As the West’s domination of the world wanes, two new books tackle classic questions about the roles Europe and America played in shaping the current global order. Acharya makes the spirited argument that today’s order is not simply a product of Western power and values but derived from ideas and institutional practices that emerged over thousands of years from ancient and premodern societies and civilizations all over the globe. In a fast-paced survey of 5,000 years of global history, Acharya finds precursors to the modern Western-led international order in often forgotten and overlooked earlier times and places: in ancient Persia, India, and China; in medieval caliphates and Eurasian empires; in Mesoamerica and Africa. Core ideas that are central to contemporary world order—diplomacy, economic interdependence, freedom of the seas, principles of protection of peoples, and cooperation among major states—were not invented in the West. The book acknowledges that Europe and the United States led the way in building democratic and rules-based societies, but it resists the notion advanced by most scholars that these centuries-long Western efforts were instrumental in establishing the principles and institutions of international order that set the world on a path away from empire and anarchy. Instead, the U.S.-led liberal international order is built on a logic of “imperial primacy,” and so the decline of the United States and the West should be welcomed. How a more fragmented and multipolar world system—what Acharya calls a “multiplex” order—will generate rules and cooperation to tackle twenty-first-century problems remains a bit vague.

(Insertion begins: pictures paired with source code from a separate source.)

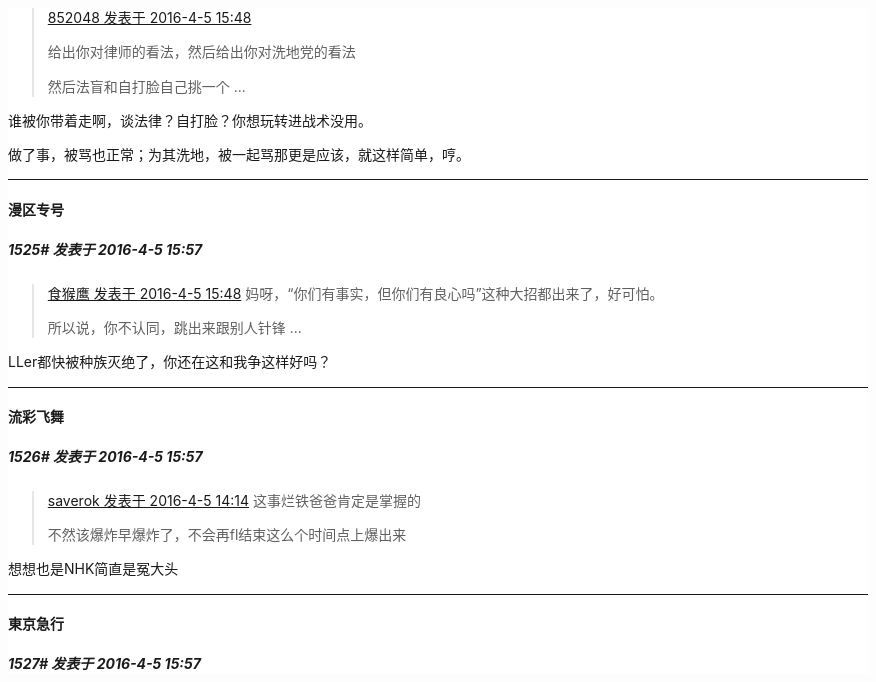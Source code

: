 <blockquote><a href="httphttps://bbs.saraba1st.com/2b/forum.php?mod=redirect&amp;goto=findpost&amp;pid=32049413&amp;ptid=1247722" target="_blank">852048 发表于 2016-4-5 15:48</a>

给出你对律师的看法，然后给出你对洗地党的看法

然后法盲和自打脸自己挑一个 ...</blockquote>
谁被你带着走啊，谈法律？自打脸？你想玩转进战术没用。


做了事，被骂也正常；为其洗地，被一起骂那更是应该，就这样简单，哼。







-----

####  漫区专号  
##### 1525#       发表于 2016-4-5 15:57



<blockquote><a href="httphttps://bbs.saraba1st.com/2b/forum.php?mod=redirect&amp;amp;goto=findpost&amp;amp;pid=32049415&amp;amp;ptid=1247722" target="_blank">食猴鹰 发表于 2016-4-5 15:48</a>
妈呀，“你们有事实，但你们有良心吗”这种大招都出来了，好可怕。


所以说，你不认同，跳出来跟别人针锋 ...</blockquote>
LLer都快被种族灭绝了，你还在这和我争这样好吗？







-----

####  流彩飞舞  
##### 1526#       发表于 2016-4-5 15:57



<blockquote><a href="httphttps://bbs.saraba1st.com/2b/forum.php?mod=redirect&amp;amp;goto=findpost&amp;amp;pid=32048555&amp;amp;ptid=1247722" target="_blank">saverok 发表于 2016-4-5 14:14</a>
这事烂铁爸爸肯定是掌握的


不然该爆炸早爆炸了，不会再fl结束这么个时间点上爆出来</blockquote>
想想也是NHK简直是冤大头







-----

####  東京急行  
##### 1527#       发表于 2016-4-5 15:57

Seigel offers a very different portrait of the West, emphasizing its unique world-historical role in shaping the global system and the direction of modernity. He tells the story of the West’s outsize role across the last five centuries as the chief agent in unifying the globe, fostering complex networks of connection, and making originally European ways of interaction into points of reference for the rest of the world. This European impact was multidimensional: in economics, it brought the Industrial Revolution; in politics, it produced a distinctive preoccupation with the sources and meaning of freedom and equality; and in society and culture, it led to a reconceptualization of the cosmos and the modern imagination. In explaining why this grand transformation happened in Europe and not in the other great civilizations, Seigel points to the West’s distinctive trajectory within the larger global system: after the fall of Rome, no aspiring hegemon succeeded in remaking Europe into a continent-sized empire, whereas its civilizational peers—China, Mughal India, and the Islamic dynasties—remained imperial in form. This fragmented and competitive early modern European landscape, Seigel argues, generated unique incentives for a dynamic process of “creative destruction,” laying the foundation of the great nineteenth-century explosion in wealth, power, and global imperial domination.